It will come as no shock to anyone, I’m sure, but I’m having trouble sleeping. I feel tired when I’m reading but the moment the light turns out, my brain is up and running at a million miles an hour. I was able to fall asleep after an hour or so and slept for a few, but then I woke up at 3 and that was 2 hours ago (it just turned 5:00) and I got up about half an hour ago because I was just getting annoyed.
I’m thinking about my blood test later on, what if it’s negative, what if the numbers are low, what if it’s not good news.
I’m trying not to think about how long this will actually last, trying not to think too far into the future. I’m half convinced (or maybe more than half) that this is going to end badly and I’m just hoping to maybe experience just a little bit more of pregnancy before it goes away because half the time I’m convinced I’ll never get to know what the whole thing is like.
And while my brain is going crazy, I still feel a bit numb. I don’t feel actively scared yet, just more the general level of worry I have about it. I don’t feel that actively excited either. I guess I’m glad to have another kick at the can, so at least it’s not another nothing why is it always nothing if there’s nothing wrong. But I am afraid I’ll make it farther than the other times (would be hard not to, I guess) and start to think that maybe this will actually work out, and then in a few weeks or months (it’s actually really hard to think about that far ahead, even when talking about weeks) it’ll end then.
Trying not even to think about next week’s Christmas party with my clients.

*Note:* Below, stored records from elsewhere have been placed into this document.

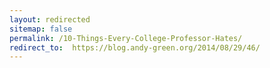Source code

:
 ```yaml
---
layout: redirected
sitemap: false
permalink: /10-Things-Every-College-Professor-Hates/
redirect_to:  https://blog.andy-green.org/2014/08/29/46/
---
```

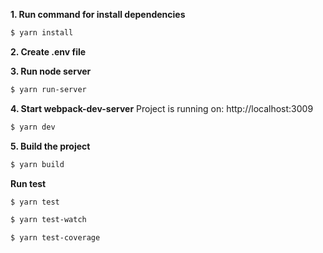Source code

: **1. Run command for install dependencies**

```sh
$ yarn install
```

**2. Create .env file**

**3. Run node server**

```sh
$ yarn run-server
```

**4. Start webpack-dev-server**
Project is running on: http://localhost:3009

```sh
$ yarn dev
```

**5. Build the project**

```sh
$ yarn build
```

**Run test**

```sh
$ yarn test

$ yarn test-watch

$ yarn test-coverage
```
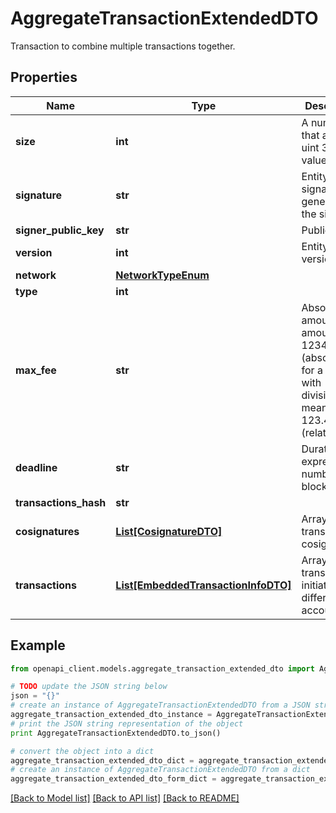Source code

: # AggregateTransactionExtendedDTO

Transaction to combine multiple transactions together.

## Properties

Name | Type | Description | Notes
------------ | ------------- | ------------- | -------------
**size** | **int** | A number that allows uint 32 values. | 
**signature** | **str** | Entity&#39;s signature generated by the signer. | 
**signer_public_key** | **str** | Public key. | 
**version** | **int** | Entity version. | 
**network** | [**NetworkTypeEnum**](NetworkTypeEnum.md) |  | 
**type** | **int** |  | 
**max_fee** | **str** | Absolute amount. An amount of 123456789 (absolute) for a mosaic with divisibility 6 means 123.456789 (relative). | 
**deadline** | **str** | Duration expressed in number of blocks. | 
**transactions_hash** | **str** |  | 
**cosignatures** | [**List[CosignatureDTO]**](CosignatureDTO.md) | Array of transaction cosignatures. | 
**transactions** | [**List[EmbeddedTransactionInfoDTO]**](EmbeddedTransactionInfoDTO.md) | Array of transactions initiated by different accounts. | 

## Example

```python
from openapi_client.models.aggregate_transaction_extended_dto import AggregateTransactionExtendedDTO

# TODO update the JSON string below
json = "{}"
# create an instance of AggregateTransactionExtendedDTO from a JSON string
aggregate_transaction_extended_dto_instance = AggregateTransactionExtendedDTO.from_json(json)
# print the JSON string representation of the object
print AggregateTransactionExtendedDTO.to_json()

# convert the object into a dict
aggregate_transaction_extended_dto_dict = aggregate_transaction_extended_dto_instance.to_dict()
# create an instance of AggregateTransactionExtendedDTO from a dict
aggregate_transaction_extended_dto_form_dict = aggregate_transaction_extended_dto.from_dict(aggregate_transaction_extended_dto_dict)
```
[[Back to Model list]](../README.md#documentation-for-models) [[Back to API list]](../README.md#documentation-for-api-endpoints) [[Back to README]](../README.md)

The girl I’m covering for is coming by for it, and she’s having fertility issues as well and goes to the same clinic as I do, though she hadn’t really started treatment before her husband hurt himself and she went on leave. Trying not to think about “hey, I’ll be pregnant for the party!” “hey, I’ll be pregnant for Christmas!” etc. That’s just too much assumption right now.
I did manage to run into my husband online (he was having trouble sleeping too — I think he’s all messed up with the time change over there) and I had to tell him. I was thinking I would wait until he gets back on Saturday, but since we were talking I had to tell him. I said that my news wasn’t going to help with his sleeping. I said that I was hoping to tell him in person, but couldn’t keep it to myself and he said he was glad to know, but agreed that it was not helping the sleep issues.
I’m trying to take heart in the fact that it’s only 10dpo (or so) and the line is pretty definite. It’s almost or maybe the same strength as the first one I got, and that was at 19 dpo. And it’s much much darker than the last time, which was at 16dpo, if I recall correctly.
I’m going to head to bed where it’s warmer than here on the couch and read some and see if I can doze off a bit. I have to get up in just over an hour.